- [The task]: Nothing but an exact copy of the records is expected here.

- [Task data]:
+ + + + + + +
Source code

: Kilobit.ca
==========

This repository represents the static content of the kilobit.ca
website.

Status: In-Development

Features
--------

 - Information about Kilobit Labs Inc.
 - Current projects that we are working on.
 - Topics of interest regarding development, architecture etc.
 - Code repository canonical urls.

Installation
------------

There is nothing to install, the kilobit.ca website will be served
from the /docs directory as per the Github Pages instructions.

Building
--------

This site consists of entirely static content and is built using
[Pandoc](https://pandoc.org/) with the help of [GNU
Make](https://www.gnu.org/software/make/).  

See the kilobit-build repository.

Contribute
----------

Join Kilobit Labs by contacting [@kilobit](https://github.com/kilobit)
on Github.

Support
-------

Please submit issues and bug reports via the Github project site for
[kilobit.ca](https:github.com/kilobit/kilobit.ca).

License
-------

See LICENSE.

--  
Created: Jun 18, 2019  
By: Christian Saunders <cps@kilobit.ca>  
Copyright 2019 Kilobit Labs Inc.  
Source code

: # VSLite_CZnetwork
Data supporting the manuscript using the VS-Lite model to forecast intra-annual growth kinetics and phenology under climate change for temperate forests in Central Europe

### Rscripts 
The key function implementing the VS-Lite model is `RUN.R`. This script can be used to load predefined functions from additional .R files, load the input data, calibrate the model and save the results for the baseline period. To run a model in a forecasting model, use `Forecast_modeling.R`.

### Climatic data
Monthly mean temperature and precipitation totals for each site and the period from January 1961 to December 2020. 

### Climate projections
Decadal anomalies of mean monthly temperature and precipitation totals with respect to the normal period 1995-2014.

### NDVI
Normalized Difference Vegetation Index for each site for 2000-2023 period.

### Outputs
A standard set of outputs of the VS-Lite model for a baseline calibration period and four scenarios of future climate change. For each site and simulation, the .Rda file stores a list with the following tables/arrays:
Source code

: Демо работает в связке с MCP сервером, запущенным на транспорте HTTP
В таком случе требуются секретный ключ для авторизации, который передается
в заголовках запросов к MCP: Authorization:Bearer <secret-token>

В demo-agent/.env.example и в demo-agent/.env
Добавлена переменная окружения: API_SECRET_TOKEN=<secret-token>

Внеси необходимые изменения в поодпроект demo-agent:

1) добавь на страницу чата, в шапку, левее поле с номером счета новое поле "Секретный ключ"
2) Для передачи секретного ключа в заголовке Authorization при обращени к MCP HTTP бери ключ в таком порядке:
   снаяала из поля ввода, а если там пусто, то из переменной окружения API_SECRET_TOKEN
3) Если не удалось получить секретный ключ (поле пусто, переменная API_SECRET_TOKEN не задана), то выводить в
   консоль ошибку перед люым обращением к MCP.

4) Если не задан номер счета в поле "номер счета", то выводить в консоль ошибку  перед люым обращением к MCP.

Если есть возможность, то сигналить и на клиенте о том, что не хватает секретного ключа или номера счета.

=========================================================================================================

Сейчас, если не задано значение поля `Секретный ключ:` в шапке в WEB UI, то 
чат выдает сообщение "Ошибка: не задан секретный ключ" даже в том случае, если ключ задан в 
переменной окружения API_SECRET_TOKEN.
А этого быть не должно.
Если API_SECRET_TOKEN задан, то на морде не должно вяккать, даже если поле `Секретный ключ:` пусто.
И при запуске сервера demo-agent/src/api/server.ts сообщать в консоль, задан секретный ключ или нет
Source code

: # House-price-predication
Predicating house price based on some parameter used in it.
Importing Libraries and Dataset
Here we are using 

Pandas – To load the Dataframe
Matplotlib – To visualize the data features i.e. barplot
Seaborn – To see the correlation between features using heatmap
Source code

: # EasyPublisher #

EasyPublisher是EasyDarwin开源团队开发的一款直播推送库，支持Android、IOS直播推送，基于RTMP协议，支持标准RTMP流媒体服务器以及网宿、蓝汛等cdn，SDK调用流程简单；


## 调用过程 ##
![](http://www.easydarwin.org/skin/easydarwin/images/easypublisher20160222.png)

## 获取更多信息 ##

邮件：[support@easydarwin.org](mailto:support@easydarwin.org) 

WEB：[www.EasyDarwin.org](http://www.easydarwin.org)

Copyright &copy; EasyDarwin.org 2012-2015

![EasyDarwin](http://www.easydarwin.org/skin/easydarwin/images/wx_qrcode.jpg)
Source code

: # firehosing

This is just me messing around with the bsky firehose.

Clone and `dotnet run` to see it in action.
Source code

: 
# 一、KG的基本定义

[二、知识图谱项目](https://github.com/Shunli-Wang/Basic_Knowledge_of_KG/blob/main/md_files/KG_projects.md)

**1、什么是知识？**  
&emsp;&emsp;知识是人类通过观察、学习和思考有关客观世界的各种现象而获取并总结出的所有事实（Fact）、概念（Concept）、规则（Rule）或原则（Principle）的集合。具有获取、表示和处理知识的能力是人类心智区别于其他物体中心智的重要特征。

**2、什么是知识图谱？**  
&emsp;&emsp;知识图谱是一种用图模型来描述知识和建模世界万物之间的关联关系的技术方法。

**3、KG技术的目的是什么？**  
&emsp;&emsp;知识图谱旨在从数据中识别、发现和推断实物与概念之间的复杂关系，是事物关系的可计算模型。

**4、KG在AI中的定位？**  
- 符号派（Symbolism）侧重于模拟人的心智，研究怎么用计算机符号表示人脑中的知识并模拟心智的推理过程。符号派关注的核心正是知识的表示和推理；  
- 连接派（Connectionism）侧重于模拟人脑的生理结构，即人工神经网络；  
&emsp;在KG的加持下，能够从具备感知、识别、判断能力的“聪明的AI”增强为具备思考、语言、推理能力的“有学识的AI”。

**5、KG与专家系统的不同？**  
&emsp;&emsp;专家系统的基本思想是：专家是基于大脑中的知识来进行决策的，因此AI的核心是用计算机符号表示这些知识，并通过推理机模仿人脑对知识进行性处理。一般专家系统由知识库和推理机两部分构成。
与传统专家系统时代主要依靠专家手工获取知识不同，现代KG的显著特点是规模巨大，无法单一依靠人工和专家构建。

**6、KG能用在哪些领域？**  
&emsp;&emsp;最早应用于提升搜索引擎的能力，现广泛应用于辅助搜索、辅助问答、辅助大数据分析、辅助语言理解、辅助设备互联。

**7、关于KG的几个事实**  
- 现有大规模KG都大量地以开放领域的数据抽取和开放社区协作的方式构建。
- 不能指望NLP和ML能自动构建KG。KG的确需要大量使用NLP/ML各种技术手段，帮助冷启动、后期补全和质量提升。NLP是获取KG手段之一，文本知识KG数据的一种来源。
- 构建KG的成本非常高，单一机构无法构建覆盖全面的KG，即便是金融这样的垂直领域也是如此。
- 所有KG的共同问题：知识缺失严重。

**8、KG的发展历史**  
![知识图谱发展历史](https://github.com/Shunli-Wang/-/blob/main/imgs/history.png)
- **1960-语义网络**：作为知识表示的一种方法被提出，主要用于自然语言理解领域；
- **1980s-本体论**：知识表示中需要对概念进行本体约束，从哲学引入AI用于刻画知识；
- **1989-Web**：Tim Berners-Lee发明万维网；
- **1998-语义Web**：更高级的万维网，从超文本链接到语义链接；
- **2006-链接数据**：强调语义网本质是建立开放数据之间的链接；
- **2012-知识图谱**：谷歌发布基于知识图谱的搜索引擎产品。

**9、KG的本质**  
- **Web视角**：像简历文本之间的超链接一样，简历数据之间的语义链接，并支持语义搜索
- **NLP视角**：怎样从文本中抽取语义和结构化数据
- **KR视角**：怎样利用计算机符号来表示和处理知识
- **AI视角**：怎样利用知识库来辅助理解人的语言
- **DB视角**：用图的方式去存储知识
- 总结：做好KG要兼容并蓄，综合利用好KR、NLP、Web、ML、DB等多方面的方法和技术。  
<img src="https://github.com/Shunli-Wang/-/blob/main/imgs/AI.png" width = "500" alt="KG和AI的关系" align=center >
+ + + + + + +
- [Exercise output]:
Source code

: Kilobit.ca
==========

This repository represents the static content of the kilobit.ca
website.

Status: In-Development

Features
--------

 - Information about Kilobit Labs Inc.
 - Current projects that we are working on.
 - Topics of interest regarding development, architecture etc.
 - Code repository canonical urls.

Installation
------------

There is nothing to install, the kilobit.ca website will be served
from the /docs directory as per the Github Pages instructions.

Building
--------

This site consists of entirely static content and is built using
[Pandoc](https://pandoc.org/) with the help of [GNU
Make](https://www.gnu.org/software/make/).  

See the kilobit-build repository.

Contribute
----------

Join Kilobit Labs by contacting [@kilobit](https://github.com/kilobit)
on Github.

Support
-------

Please submit issues and bug reports via the Github project site for
[kilobit.ca](https:github.com/kilobit/kilobit.ca).

License
-------

See LICENSE.

--  
Created: Jun 18, 2019  
By: Christian Saunders <cps@kilobit.ca>  
Copyright 2019 Kilobit Labs Inc.  
Source code

: # VSLite_CZnetwork
Data supporting the manuscript using the VS-Lite model to forecast intra-annual growth kinetics and phenology under climate change for temperate forests in Central Europe

### Rscripts 
The key function implementing the VS-Lite model is `RUN.R`. This script can be used to load predefined functions from additional .R files, load the input data, calibrate the model and save the results for the baseline period. To run a model in a forecasting model, use `Forecast_modeling.R`.

### Climatic data
Monthly mean temperature and precipitation totals for each site and the period from January 1961 to December 2020. 

### Climate projections
Decadal anomalies of mean monthly temperature and precipitation totals with respect to the normal period 1995-2014.

### NDVI
Normalized Difference Vegetation Index for each site for 2000-2023 period.

### Outputs
A standard set of outputs of the VS-Lite model for a baseline calibration period and four scenarios of future climate change. For each site and simulation, the .Rda file stores a list with the following tables/arrays:
Source code

: Демо работает в связке с MCP сервером, запущенным на транспорте HTTP
В таком случе требуются секретный ключ для авторизации, который передается
в заголовках запросов к MCP: Authorization:Bearer <secret-token>

В demo-agent/.env.example и в demo-agent/.env
Добавлена переменная окружения: API_SECRET_TOKEN=<secret-token>

Внеси необходимые изменения в поодпроект demo-agent:

1) добавь на страницу чата, в шапку, левее поле с номером счета новое поле "Секретный ключ"
2) Для передачи секретного ключа в заголовке Authorization при обращени к MCP HTTP бери ключ в таком порядке:
   снаяала из поля ввода, а если там пусто, то из переменной окружения API_SECRET_TOKEN
3) Если не удалось получить секретный ключ (поле пусто, переменная API_SECRET_TOKEN не задана), то выводить в
   консоль ошибку перед люым обращением к MCP.

4) Если не задан номер счета в поле "номер счета", то выводить в консоль ошибку  перед люым обращением к MCP.

Если есть возможность, то сигналить и на клиенте о том, что не хватает секретного ключа или номера счета.

=========================================================================================================

Сейчас, если не задано значение поля `Секретный ключ:` в шапке в WEB UI, то 
чат выдает сообщение "Ошибка: не задан секретный ключ" даже в том случае, если ключ задан в 
переменной окружения API_SECRET_TOKEN.
А этого быть не должно.
Если API_SECRET_TOKEN задан, то на морде не должно вяккать, даже если поле `Секретный ключ:` пусто.
И при запуске сервера demo-agent/src/api/server.ts сообщать в консоль, задан секретный ключ или нет
Source code

: # House-price-predication
Predicating house price based on some parameter used in it.
Importing Libraries and Dataset
Here we are using 

Pandas – To load the Dataframe
Matplotlib – To visualize the data features i.e. barplot
Seaborn – To see the correlation between features using heatmap
Source code

: # EasyPublisher #

EasyPublisher是EasyDarwin开源团队开发的一款直播推送库，支持Android、IOS直播推送，基于RTMP协议，支持标准RTMP流媒体服务器以及网宿、蓝汛等cdn，SDK调用流程简单；


## 调用过程 ##
![](http://www.easydarwin.org/skin/easydarwin/images/easypublisher20160222.png)

## 获取更多信息 ##

邮件：[support@easydarwin.org](mailto:support@easydarwin.org) 

WEB：[www.EasyDarwin.org](http://www.easydarwin.org)

Copyright &copy; EasyDarwin.org 2012-2015

![EasyDarwin](http://www.easydarwin.org/skin/easydarwin/images/wx_qrcode.jpg)
Source code

: # firehosing

This is just me messing around with the bsky firehose.

Clone and `dotnet run` to see it in action.
Source code

: 
# 一、KG的基本定义

[二、知识图谱项目](https://github.com/Shunli-Wang/Basic_Knowledge_of_KG/blob/main/md_files/KG_projects.md)

**1、什么是知识？**  
&emsp;&emsp;知识是人类通过观察、学习和思考有关客观世界的各种现象而获取并总结出的所有事实（Fact）、概念（Concept）、规则（Rule）或原则（Principle）的集合。具有获取、表示和处理知识的能力是人类心智区别于其他物体中心智的重要特征。

**2、什么是知识图谱？**  
&emsp;&emsp;知识图谱是一种用图模型来描述知识和建模世界万物之间的关联关系的技术方法。

**3、KG技术的目的是什么？**  
&emsp;&emsp;知识图谱旨在从数据中识别、发现和推断实物与概念之间的复杂关系，是事物关系的可计算模型。

**4、KG在AI中的定位？**  
- 符号派（Symbolism）侧重于模拟人的心智，研究怎么用计算机符号表示人脑中的知识并模拟心智的推理过程。符号派关注的核心正是知识的表示和推理；  
- 连接派（Connectionism）侧重于模拟人脑的生理结构，即人工神经网络；  
&emsp;在KG的加持下，能够从具备感知、识别、判断能力的“聪明的AI”增强为具备思考、语言、推理能力的“有学识的AI”。

**5、KG与专家系统的不同？**  
&emsp;&emsp;专家系统的基本思想是：专家是基于大脑中的知识来进行决策的，因此AI的核心是用计算机符号表示这些知识，并通过推理机模仿人脑对知识进行性处理。一般专家系统由知识库和推理机两部分构成。
与传统专家系统时代主要依靠专家手工获取知识不同，现代KG的显著特点是规模巨大，无法单一依靠人工和专家构建。

**6、KG能用在哪些领域？**  
&emsp;&emsp;最早应用于提升搜索引擎的能力，现广泛应用于辅助搜索、辅助问答、辅助大数据分析、辅助语言理解、辅助设备互联。

**7、关于KG的几个事实**  
- 现有大规模KG都大量地以开放领域的数据抽取和开放社区协作的方式构建。
- 不能指望NLP和ML能自动构建KG。KG的确需要大量使用NLP/ML各种技术手段，帮助冷启动、后期补全和质量提升。NLP是获取KG手段之一，文本知识KG数据的一种来源。
- 构建KG的成本非常高，单一机构无法构建覆盖全面的KG，即便是金融这样的垂直领域也是如此。
- 所有KG的共同问题：知识缺失严重。

**8、KG的发展历史**  
![知识图谱发展历史](https://github.com/Shunli-Wang/-/blob/main/imgs/history.png)
- **1960-语义网络**：作为知识表示的一种方法被提出，主要用于自然语言理解领域；
- **1980s-本体论**：知识表示中需要对概念进行本体约束，从哲学引入AI用于刻画知识；
- **1989-Web**：Tim Berners-Lee发明万维网；
- **1998-语义Web**：更高级的万维网，从超文本链接到语义链接；
- **2006-链接数据**：强调语义网本质是建立开放数据之间的链接；
- **2012-知识图谱**：谷歌发布基于知识图谱的搜索引擎产品。

**9、KG的本质**  
- **Web视角**：像简历文本之间的超链接一样，简历数据之间的语义链接，并支持语义搜索
- **NLP视角**：怎样从文本中抽取语义和结构化数据
- **KR视角**：怎样利用计算机符号来表示和处理知识
- **AI视角**：怎样利用知识库来辅助理解人的语言
- **DB视角**：用图的方式去存储知识
- 总结：做好KG要兼容并蓄，综合利用好KR、NLP、Web、ML、DB等多方面的方法和技术。  
<img src="https://github.com/Shunli-Wang/-/blob/main/imgs/AI.png" width = "500" alt="KG和AI的关系" align=center >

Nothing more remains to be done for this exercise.